> [Task brief] Where the string "filecontents" occurs in a line of the data below, that line should be copied.

Content starts

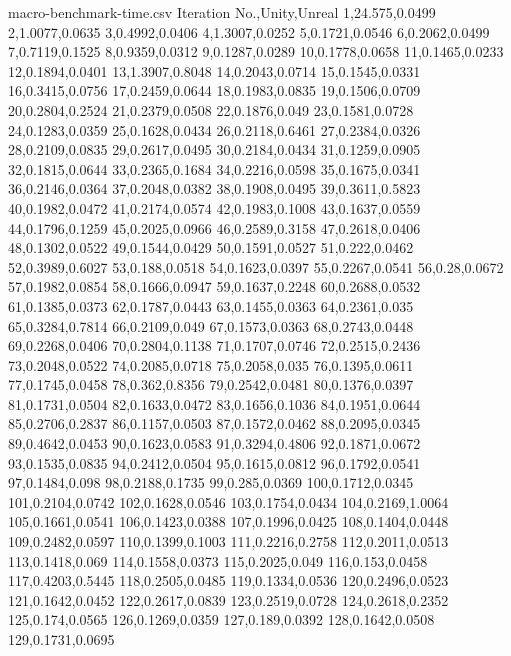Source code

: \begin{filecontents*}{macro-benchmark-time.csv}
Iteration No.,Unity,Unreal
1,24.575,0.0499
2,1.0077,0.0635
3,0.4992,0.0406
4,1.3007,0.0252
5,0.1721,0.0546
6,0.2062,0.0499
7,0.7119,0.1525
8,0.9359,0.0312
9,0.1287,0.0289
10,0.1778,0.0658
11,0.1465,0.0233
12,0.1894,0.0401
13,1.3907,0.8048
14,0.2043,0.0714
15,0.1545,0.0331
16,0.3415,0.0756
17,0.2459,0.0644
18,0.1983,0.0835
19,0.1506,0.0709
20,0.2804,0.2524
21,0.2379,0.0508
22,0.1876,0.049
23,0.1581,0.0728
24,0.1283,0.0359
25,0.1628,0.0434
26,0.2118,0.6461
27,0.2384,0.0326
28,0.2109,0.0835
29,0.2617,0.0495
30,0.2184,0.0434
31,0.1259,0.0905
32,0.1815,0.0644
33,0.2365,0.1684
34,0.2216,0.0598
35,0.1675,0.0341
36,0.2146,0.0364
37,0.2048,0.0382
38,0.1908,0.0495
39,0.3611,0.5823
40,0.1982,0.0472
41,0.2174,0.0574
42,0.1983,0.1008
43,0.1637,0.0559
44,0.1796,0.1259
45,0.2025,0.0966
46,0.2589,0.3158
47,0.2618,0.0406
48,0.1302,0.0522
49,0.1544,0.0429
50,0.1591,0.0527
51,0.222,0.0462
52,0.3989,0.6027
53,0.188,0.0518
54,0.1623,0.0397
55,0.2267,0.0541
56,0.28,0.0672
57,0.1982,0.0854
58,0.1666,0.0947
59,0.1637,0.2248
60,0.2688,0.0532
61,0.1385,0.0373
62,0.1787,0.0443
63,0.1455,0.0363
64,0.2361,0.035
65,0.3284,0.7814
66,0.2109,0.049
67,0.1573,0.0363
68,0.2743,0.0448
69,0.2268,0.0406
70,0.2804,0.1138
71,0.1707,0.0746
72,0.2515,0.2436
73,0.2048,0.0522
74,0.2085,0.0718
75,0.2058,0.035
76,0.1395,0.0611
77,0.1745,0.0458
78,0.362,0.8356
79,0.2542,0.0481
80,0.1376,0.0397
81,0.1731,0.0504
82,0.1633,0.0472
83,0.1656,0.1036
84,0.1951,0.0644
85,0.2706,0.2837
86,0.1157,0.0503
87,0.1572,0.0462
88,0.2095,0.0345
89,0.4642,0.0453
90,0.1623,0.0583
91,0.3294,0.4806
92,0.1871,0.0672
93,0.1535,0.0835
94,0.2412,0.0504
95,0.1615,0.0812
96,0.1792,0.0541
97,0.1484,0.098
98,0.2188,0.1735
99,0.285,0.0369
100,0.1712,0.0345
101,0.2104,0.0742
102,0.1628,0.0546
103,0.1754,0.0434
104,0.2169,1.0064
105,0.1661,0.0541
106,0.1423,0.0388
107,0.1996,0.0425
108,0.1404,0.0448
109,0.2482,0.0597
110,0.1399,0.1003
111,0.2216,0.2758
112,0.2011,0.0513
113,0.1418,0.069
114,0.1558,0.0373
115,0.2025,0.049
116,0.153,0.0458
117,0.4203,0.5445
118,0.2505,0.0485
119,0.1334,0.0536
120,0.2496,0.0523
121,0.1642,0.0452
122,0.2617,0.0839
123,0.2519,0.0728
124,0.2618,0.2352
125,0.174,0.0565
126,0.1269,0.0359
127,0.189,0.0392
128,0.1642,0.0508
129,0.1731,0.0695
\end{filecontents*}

Content ends

> [Written response]
: \begin{filecontents*}{macro-benchmark-time.csv}
\end{filecontents*}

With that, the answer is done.